家蠶Bombyxmori是鱗翅目的模式昆蟲，絲腺作為重要的產絲場所，在其經濟價值實現中具有重要作用。蠶絲蛋白由絲素和絲膠兩種成分組成，絲素在后部絲腺合成，編碼絲素蛋白的基因主要有Fib-L,Fib-H和P25；絲膠在中部絲腺分泌，編碼絲膠蛋白的基因主要有Ser1,Ser2和Ser3 3種 (Yamaguchietal., 1989; Inoueetal., 2000; Asakuraetal., 2007)。宋菲等(2014)發現miR-2739對絲素重鏈基因Fib-H的表達具有調控作用；Huang等(2011)發現miR-2b與P25基因在表達上存在著相反的關系，可能調控P25基因的表達。另外Qian等(2018, 2020)發現miR-2780a和miR-275能夠特異性存在于中部絲腺中，靶向調控絲膠蛋白基因Ser1和Ser2的表達。長鏈非編碼RNA作為一種重要的調控因子，在家蠶變態發育及抗病毒過程中發揮重要作用，目前在家蠶中已發現10 000余條lncRNA序列(Wuetal., 2016; Zhouetal., 2016, 2018; Dykes and Emanueli, 2017; Yinetal., 2020)。來源于家蠶性別決定基因dsx反義鏈上的lncRNA Bmdsx-AS1能夠參與dsx基因的選擇性剪接(Xuetal., 2019)。感染核型多角體病毒(nuclear polyhedrosis virus, NPV)后，家蠶中4 450個lncRNAs出現顯著差異表達，其中上調表達2 837個和下調表達1 613個，表明lncRNA參與了家蠶病毒感染過程(Yinetal., 2020)。另外，lncRNA可作為miRNA的ceRNA發揮調控作用，Wu等(2016)從家蠶基因組中獲得11 810個lncRNA，其中104個lncRNA具有內源競爭性RNA的潛力，可能作為ceRNA發揮作用。

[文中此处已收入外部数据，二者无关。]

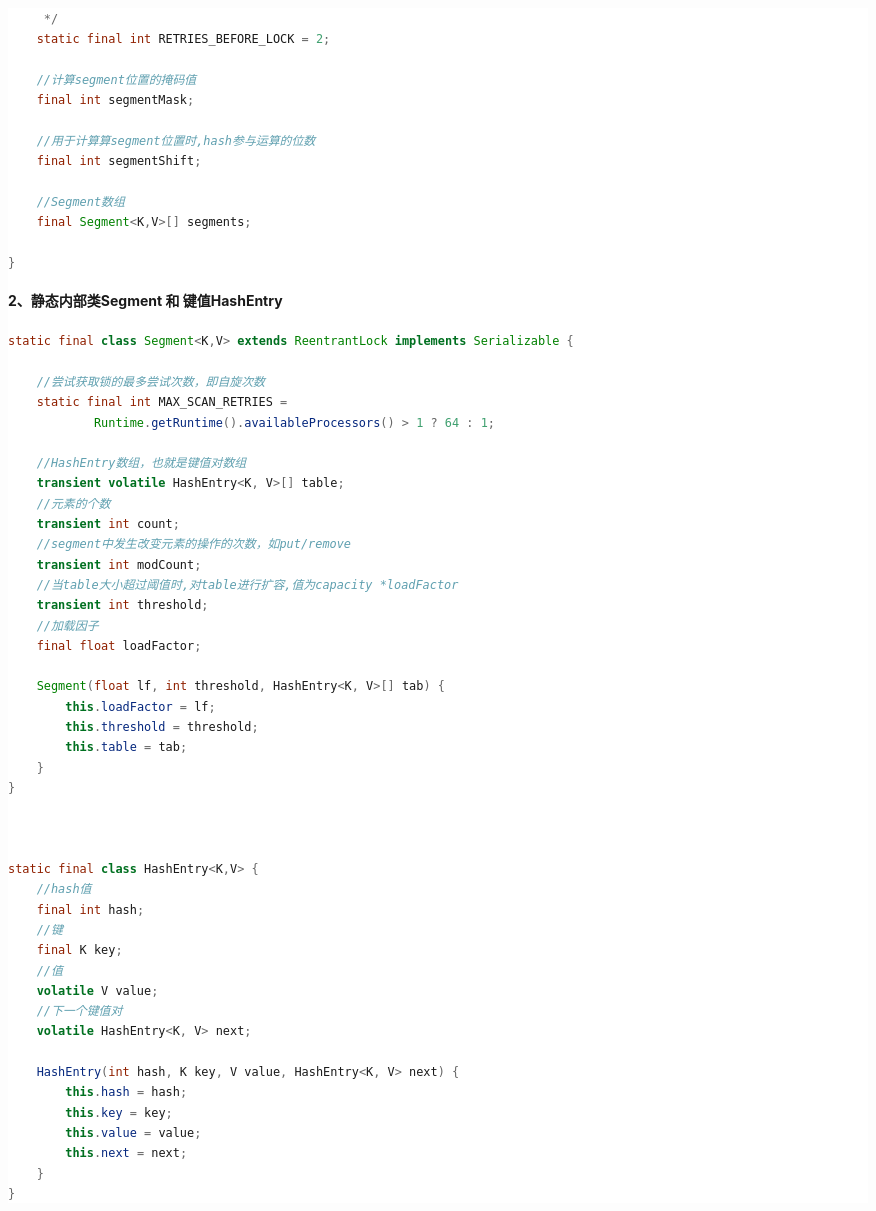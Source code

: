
 ```java
     */
    static final int RETRIES_BEFORE_LOCK = 2;
  
    //计算segment位置的掩码值
    final int segmentMask;

	//用于计算算segment位置时,hash参与运算的位数
    final int segmentShift;

	//Segment数组
    final Segment<K,V>[] segments;

}
```

#### 2、静态内部类Segment 和 键值HashEntry

```java
static final class Segment<K,V> extends ReentrantLock implements Serializable {

	//尝试获取锁的最多尝试次数，即自旋次数
    static final int MAX_SCAN_RETRIES =
            Runtime.getRuntime().availableProcessors() > 1 ? 64 : 1;

	//HashEntry数组，也就是键值对数组
    transient volatile HashEntry<K, V>[] table;
	//元素的个数
    transient int count;
	//segment中发生改变元素的操作的次数，如put/remove
    transient int modCount;
	//当table大小超过阈值时,对table进行扩容,值为capacity *loadFactor
    transient int threshold;
	//加载因子
    final float loadFactor;

    Segment(float lf, int threshold, HashEntry<K, V>[] tab) {
        this.loadFactor = lf;
        this.threshold = threshold;
        this.table = tab;
    }
}



static final class HashEntry<K,V> {
	//hash值
    final int hash;
	//键
    final K key;
	//值
    volatile V value;
	//下一个键值对
    volatile HashEntry<K, V> next;

    HashEntry(int hash, K key, V value, HashEntry<K, V> next) {
        this.hash = hash;
        this.key = key;
        this.value = value;
        this.next = next;
    }
}

```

在前期研究中我們構建了家蠶4齡眠和5齡第3天幼蟲絲腺非編碼RNA文庫，發現了大量lncRNA在這兩個齡期的絲腺中存在顯著差異表達，其中在5齡第3天幼蟲絲腺中高表達的一個lncRNA BmlncR2036位于絲素基因P25上游，可能參與P25基因的調控。為進一步探索BmlncR2036在家蠶絲腺及變態發育中的功能，本研究對其在家蠶幼蟲不同組織和不同發育階段絲腺中的表達譜進行了鑒定，同時對BmlncR2036作為ceRNA的功能和參與P25基因啟動子調控的機制進行了初步研究，最后在家蠶個體中干涉BmlncR2036表達，對其參與家蠶絲腺及中腸發育調控的機制進行了初步探索，為進一步研究lncRNA功能提供了實驗證據。

1 材料與方法

1.1 試蟲來源

家蠶品系為大造P50，由中國農業科學院蠶業研究所李木旺研究員惠贈。

1.2 家蠶飼養及取樣

家蠶飼養在溫度25℃，相對濕度60%，光周期12L∶12D，用新鮮桑葉飼養。取5齡第3天家蠶幼蟲，解剖后收集體壁、腦、神經、精巢、卵巢、絲腺、馬氏管、血淋巴、脂肪體和中腸10種組織，分別置于液氮中速凍保存。取4齡第3天幼蟲、4齡眠和5齡第1-2天幼蟲，解剖后取整個絲腺速凍于液氮中；取5齡第3-5天幼蟲及5齡熟蠶解剖蟲體，將絲腺分為前絲腺、中絲腺和后絲腺3個部分，分別置于液氮中速凍保存。

1.3 qPCR檢測BmlncR2036的表達譜

在前期構建的家蠶4齡眠和5齡第3天絲腺非編碼RNA文庫中，發現一個高表達的lncRNA BmlncRNA2036位于P25上游9.47 kb的互補鏈上，轉錄方向與P25相反(王立方, 2015)。BmlncR2036及P25基因表達譜檢測同楊宗霖等(2019)方法：將1.2節各樣品用TRIzol法提取總RNA，取總RNA 2 μg使用PrimeScriptTMII 1st Strand cDNA Synthesis Kit(TaKaRa)合成cDNA第1鏈。基于內參基因actin, BmlncR2036及P25基因序列用Primer Premier 5.0軟件設計引物，PCR反應體系: cDNA 0.5 μL, 上下游引物終濃度為0.5 μmol/L, FastStart Universal SYBR Green Mix (Roche) 5 μL。PCR反應條件: 95℃變性30 s, 5℃退火30 s, 72℃延伸30 s, 40個循環。所用引物及miRNA模擬物見表1。實驗設置生物學重復3次，每個樣品技術重復3次。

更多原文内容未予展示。